Aesthetics in motion...
Muscle control is the physical ability to trigger a specific muscle of the body in order to contract connected hard tissue without causing any movement or causing one to an in-movable direction, making the muscle itself move.
Bounce: If the entire muscle is contracting suddenly.
Roll: If the muscle fibers are contracting progressively and linearly, one after the other.
Shake: If the entire muscle contracts so fast that it doesn't have enough time to fully relax, which means that the starting point of the performance is the mid-flexed position and the finishing point the fully-flexed position.
Pulse: If the entire muscle contracts fast but softly, not reaching the fully-flexed position but as high as the mid-flexed position, which means that the starting point of the performance is the relaxed position and finishing point the mid-flexed position. It is the opposite of shake.
Pseudo[Bounce/Roll]: If the contraction is happening involuntarily, usually because the muscle control performance of some other muscle is neuro-activating the pseudo[bouncing/rolling] muscle.
Mono: If the control is performed on one of the two muscles of a group, we refer to it as mono performance (ex. bouncing one of the two pecs).
Double: If the control is performed on both muscles of a group simultaneously (ex. bouncing both pecs simultaneously).
Linear: If the control is performed on both muscles of a group one after the other (ex. bouncing one of the pecs and then the other).
Maximum Potential Bounce Frequency (MPBF) is the natural limit and frequency at which the muscle merely has the time to fully relax before the next bounce, being physically impossible to bounce any faster as it won't have the time necessary to relax until the next bounce. Any bounce with a higher frequency than MPBF will result to muscle shake.
Maximum Bounce Frequency (MBF) is the relative to skill maximum frequency a performer can reach before transitioning to shake or failing to continue bouncing. The higher the skill, the higher the MBF with MPBF being the limit (MPBF equals MBF in mastered bounce control).
It is defining that no other muscles which could facilitate the effect are not used during the demonstration of the muscle control skill.
Muscle control is usually performed by individuals of above-average muscle mass, low body fat and generally fit physiques with bodybuilders being the most famous performers.
We focus on male muscle control on this site but the same applies for the females as well.

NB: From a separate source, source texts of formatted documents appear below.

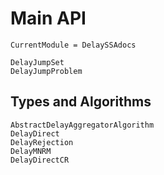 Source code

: # Main API
```@meta
CurrentModule = DelaySSAdocs
```

```@docs
DelayJumpSet
DelayJumpProblem
```

## Types and Algorithms
```@docs
AbstractDelayAggregatorAlgorithm
DelayDirect
DelayRejection
DelayMNRM
DelayDirectCR
``` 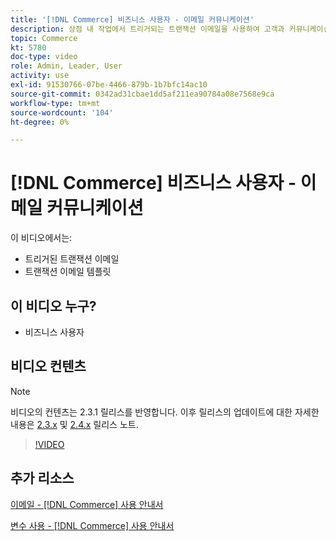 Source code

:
 ```yaml
---
title: '[!DNL Commerce] 비즈니스 사용자 - 이메일 커뮤니케이션'
description: 상점 내 작업에서 트리거되는 트랜잭션 이메일을 사용하여 고객과 커뮤니케이션합니다. 스토어의 이메일 템플릿을 사용자 지정하고 구성합니다.
topic: Commerce
kt: 5780
doc-type: video
role: Admin, Leader, User
activity: use
exl-id: 91530766-07be-4466-879b-1b7bfc14ac10
source-git-commit: 0342ad31cbae1dd5af211ea90784a08e7568e9ca
workflow-type: tm+mt
source-wordcount: '104'
ht-degree: 0%

---
```


# [!DNL Commerce] 비즈니스 사용자 - 이메일 커뮤니케이션

이 비디오에서는:

- 트리거된 트랜잭션 이메일
- 트랜잭션 이메일 템플릿

## 이 비디오 누구?

- 비즈니스 사용자

## 비디오 컨텐츠

>[!NOTE]
>
>비디오의 컨텐츠는 2.3.1 릴리스를 반영합니다. 이후 릴리스의 업데이트에 대한 자세한 내용은 [ 2.3.x](https://devdocs.magento.com/guides/v2.3/release-notes/bk-release-notes.html) 및 [2.4.x](https://devdocs.magento.com/guides/v2.4/release-notes/bk-release-notes.html) 릴리스 노트.

>[!VIDEO](https://video.tv.adobe.com/v/36190?quality=12&learn=on)

## 추가 리소스

[이메일 - [!DNL Commerce] 사용 안내서](https://docs.magento.com/user-guide/marketing/email-templates.html)

[변수 사용 - [!DNL Commerce] 사용 안내서](https://docs.magento.com/user-guide/marketing/variables.html)
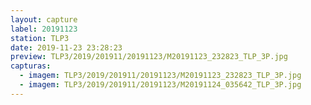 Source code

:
 ```yaml
---
layout: capture
label: 20191123
station: TLP3
date: 2019-11-23 23:28:23
preview: TLP3/2019/201911/20191123/M20191123_232823_TLP_3P.jpg
capturas:
  - imagem: TLP3/2019/201911/20191123/M20191123_232823_TLP_3P.jpg
  - imagem: TLP3/2019/201911/20191123/M20191124_035642_TLP_3P.jpg
---
```

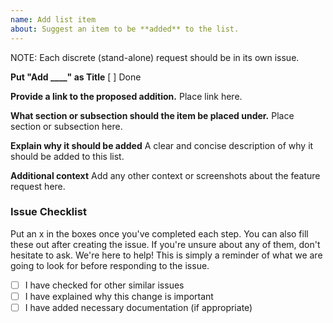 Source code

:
 ```yaml
---
name: Add list item
about: Suggest an item to be **added** to the list.
---
```


NOTE: Each discrete (stand-alone) request should be in its own issue.

**Put "Add \_\_\_\_" as Title**
[ ] Done

**Provide a link to the proposed addition.**
Place link here.

**What section or subsection should the item be placed under.**
Place section or subsection here.

**Explain why it should be added**
A clear and concise description of why it should be added to this list.

**Additional context**
Add any other context or screenshots about the feature request here.

### Issue Checklist

Put an x in the boxes once you've completed each step. You can also fill these out after creating the issue. If you're unsure about any of them, don't hesitate to ask. We're here to help! This is simply a reminder of what we are going to look for before responding to the issue.

- [ ] I have checked for other similar issues
- [ ] I have explained why this change is important
- [ ] I have added necessary documentation (if appropriate)

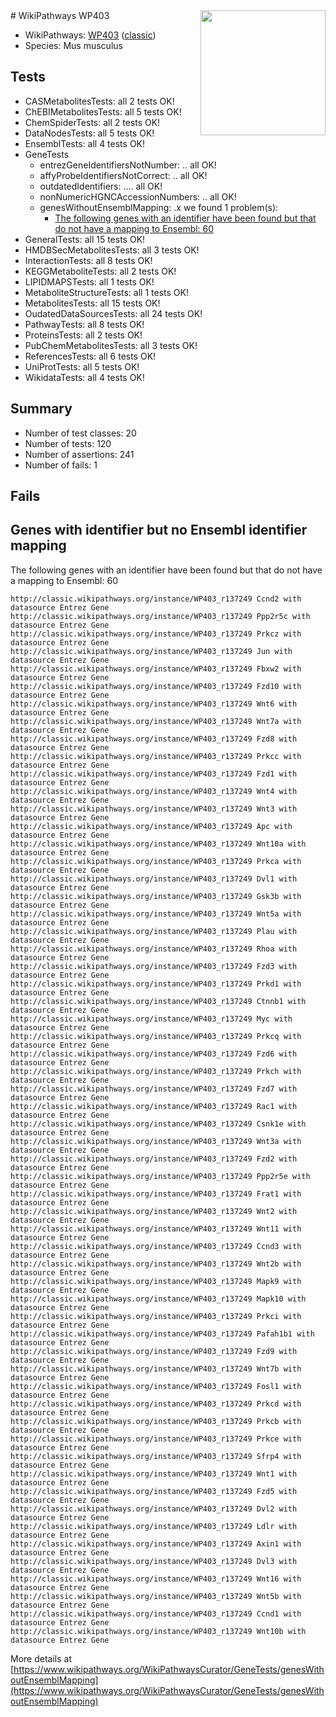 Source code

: <img style="float: right; width: 200px" src="https://upload.wikimedia.org/wikipedia/commons/thumb/8/83/Wplogo_with_text_500.png/640px-Wplogo_with_text_500.png" />
# WikiPathways WP403

* WikiPathways: [WP403](https://wikipathways.org/pathways/WP403) ([classic](https://classic.wikipathways.org/instance/WP403))
* Species: Mus musculus
## Tests
* CASMetabolitesTests: all 2 tests OK!
* ChEBIMetabolitesTests: all 5 tests OK!
* ChemSpiderTests: all 2 tests OK!
* DataNodesTests: all 5 tests OK!
* EnsemblTests: all 4 tests OK!
* GeneTests
    * entrezGeneIdentifiersNotNumber: .. all OK!
    * affyProbeIdentifiersNotCorrect: .. all OK!
    * outdatedIdentifiers: .... all OK!
    * nonNumericHGNCAccessionNumbers: .. all OK!
    * genesWithoutEnsemblMapping: .x we found 1 problem(s):
        * [The following genes with an identifier have been found but that do not have a mapping to Ensembl: 60](#c4e543a8)
* GeneralTests: all 15 tests OK!
* HMDBSecMetabolitesTests: all 3 tests OK!
* InteractionTests: all 8 tests OK!
* KEGGMetaboliteTests: all 2 tests OK!
* LIPIDMAPSTests: all 1 tests OK!
* MetaboliteStructureTests: all 1 tests OK!
* MetabolitesTests: all 15 tests OK!
* OudatedDataSourcesTests: all 24 tests OK!
* PathwayTests: all 8 tests OK!
* ProteinsTests: all 2 tests OK!
* PubChemMetabolitesTests: all 3 tests OK!
* ReferencesTests: all 6 tests OK!
* UniProtTests: all 5 tests OK!
* WikidataTests: all 4 tests OK!


## Summary

* Number of test classes: 20
* Number of tests: 120
* Number of assertions: 241
* Number of fails: 1

## Fails

<a name="c4e543a8" />

## Genes with identifier but no Ensembl identifier mapping

The following genes with an identifier have been found but that do not have a mapping to Ensembl: 60
```
http://classic.wikipathways.org/instance/WP403_r137249 Ccnd2 with datasource Entrez Gene
http://classic.wikipathways.org/instance/WP403_r137249 Ppp2r5c with datasource Entrez Gene
http://classic.wikipathways.org/instance/WP403_r137249 Prkcz with datasource Entrez Gene
http://classic.wikipathways.org/instance/WP403_r137249 Jun with datasource Entrez Gene
http://classic.wikipathways.org/instance/WP403_r137249 Fbxw2 with datasource Entrez Gene
http://classic.wikipathways.org/instance/WP403_r137249 Fzd10 with datasource Entrez Gene
http://classic.wikipathways.org/instance/WP403_r137249 Wnt6 with datasource Entrez Gene
http://classic.wikipathways.org/instance/WP403_r137249 Wnt7a with datasource Entrez Gene
http://classic.wikipathways.org/instance/WP403_r137249 Fzd8 with datasource Entrez Gene
http://classic.wikipathways.org/instance/WP403_r137249 Prkcc with datasource Entrez Gene
http://classic.wikipathways.org/instance/WP403_r137249 Fzd1 with datasource Entrez Gene
http://classic.wikipathways.org/instance/WP403_r137249 Wnt4 with datasource Entrez Gene
http://classic.wikipathways.org/instance/WP403_r137249 Wnt3 with datasource Entrez Gene
http://classic.wikipathways.org/instance/WP403_r137249 Apc with datasource Entrez Gene
http://classic.wikipathways.org/instance/WP403_r137249 Wnt10a with datasource Entrez Gene
http://classic.wikipathways.org/instance/WP403_r137249 Prkca with datasource Entrez Gene
http://classic.wikipathways.org/instance/WP403_r137249 Dvl1 with datasource Entrez Gene
http://classic.wikipathways.org/instance/WP403_r137249 Gsk3b with datasource Entrez Gene
http://classic.wikipathways.org/instance/WP403_r137249 Wnt5a with datasource Entrez Gene
http://classic.wikipathways.org/instance/WP403_r137249 Plau with datasource Entrez Gene
http://classic.wikipathways.org/instance/WP403_r137249 Rhoa with datasource Entrez Gene
http://classic.wikipathways.org/instance/WP403_r137249 Fzd3 with datasource Entrez Gene
http://classic.wikipathways.org/instance/WP403_r137249 Prkd1 with datasource Entrez Gene
http://classic.wikipathways.org/instance/WP403_r137249 Ctnnb1 with datasource Entrez Gene
http://classic.wikipathways.org/instance/WP403_r137249 Myc with datasource Entrez Gene
http://classic.wikipathways.org/instance/WP403_r137249 Prkcq with datasource Entrez Gene
http://classic.wikipathways.org/instance/WP403_r137249 Fzd6 with datasource Entrez Gene
http://classic.wikipathways.org/instance/WP403_r137249 Prkch with datasource Entrez Gene
http://classic.wikipathways.org/instance/WP403_r137249 Fzd7 with datasource Entrez Gene
http://classic.wikipathways.org/instance/WP403_r137249 Rac1 with datasource Entrez Gene
http://classic.wikipathways.org/instance/WP403_r137249 Csnk1e with datasource Entrez Gene
http://classic.wikipathways.org/instance/WP403_r137249 Wnt3a with datasource Entrez Gene
http://classic.wikipathways.org/instance/WP403_r137249 Fzd2 with datasource Entrez Gene
http://classic.wikipathways.org/instance/WP403_r137249 Ppp2r5e with datasource Entrez Gene
http://classic.wikipathways.org/instance/WP403_r137249 Frat1 with datasource Entrez Gene
http://classic.wikipathways.org/instance/WP403_r137249 Wnt2 with datasource Entrez Gene
http://classic.wikipathways.org/instance/WP403_r137249 Wnt11 with datasource Entrez Gene
http://classic.wikipathways.org/instance/WP403_r137249 Ccnd3 with datasource Entrez Gene
http://classic.wikipathways.org/instance/WP403_r137249 Wnt2b with datasource Entrez Gene
http://classic.wikipathways.org/instance/WP403_r137249 Mapk9 with datasource Entrez Gene
http://classic.wikipathways.org/instance/WP403_r137249 Mapk10 with datasource Entrez Gene
http://classic.wikipathways.org/instance/WP403_r137249 Prkci with datasource Entrez Gene
http://classic.wikipathways.org/instance/WP403_r137249 Pafah1b1 with datasource Entrez Gene
http://classic.wikipathways.org/instance/WP403_r137249 Fzd9 with datasource Entrez Gene
http://classic.wikipathways.org/instance/WP403_r137249 Wnt7b with datasource Entrez Gene
http://classic.wikipathways.org/instance/WP403_r137249 Fosl1 with datasource Entrez Gene
http://classic.wikipathways.org/instance/WP403_r137249 Prkcd with datasource Entrez Gene
http://classic.wikipathways.org/instance/WP403_r137249 Prkcb with datasource Entrez Gene
http://classic.wikipathways.org/instance/WP403_r137249 Prkce with datasource Entrez Gene
http://classic.wikipathways.org/instance/WP403_r137249 Sfrp4 with datasource Entrez Gene
http://classic.wikipathways.org/instance/WP403_r137249 Wnt1 with datasource Entrez Gene
http://classic.wikipathways.org/instance/WP403_r137249 Fzd5 with datasource Entrez Gene
http://classic.wikipathways.org/instance/WP403_r137249 Dvl2 with datasource Entrez Gene
http://classic.wikipathways.org/instance/WP403_r137249 Ldlr with datasource Entrez Gene
http://classic.wikipathways.org/instance/WP403_r137249 Axin1 with datasource Entrez Gene
http://classic.wikipathways.org/instance/WP403_r137249 Dvl3 with datasource Entrez Gene
http://classic.wikipathways.org/instance/WP403_r137249 Wnt16 with datasource Entrez Gene
http://classic.wikipathways.org/instance/WP403_r137249 Wnt5b with datasource Entrez Gene
http://classic.wikipathways.org/instance/WP403_r137249 Ccnd1 with datasource Entrez Gene
http://classic.wikipathways.org/instance/WP403_r137249 Wnt10b with datasource Entrez Gene
```

More details at [https://www.wikipathways.org/WikiPathwaysCurator/GeneTests/genesWithoutEnsemblMapping](https://www.wikipathways.org/WikiPathwaysCurator/GeneTests/genesWithoutEnsemblMapping)

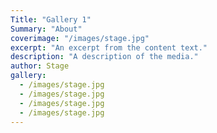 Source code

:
 ```yaml
---
Title: "Gallery 1"
Summary: "About"
coverimage: "/images/stage.jpg"
excerpt: "An excerpt from the content text."
description: "A description of the media."
author: Stage
gallery:
  - /images/stage.jpg
  - /images/stage.jpg
  - /images/stage.jpg
  - /images/stage.jpg
---
```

Muscle control is a lost art, an artistic performance of mind-muscle connection; it was a well-known and extensively demonstrated skill back at the Golden Era of Bodybuilding. Many bodybuilders had developed unprecedented control over most of their musculature, something that allowed them to use it as stunts during bodybuilding contests, pose better and be able to activate, isolate and use their muscle groups more efficiently and fully.
Above all the muscle controls, pec bounce (a sudden contraction of the pectoralis major) is by far the most famous, mostly because pectoralis major is the first and one of the biggest one can develop substantial control over.
80% of exhibited muscle control performances are pec bounces and if the other pec control performances are taken into account (pec roll and pec shake) the result is a dominating 90%, leaving so little room for the others, not only because they are harder to achieve but mostly because there is no interest in mastering them.
This site is an effort to inform of the various muscle controls the human body is capable of and restore/promote videos projecting this astonishing ability.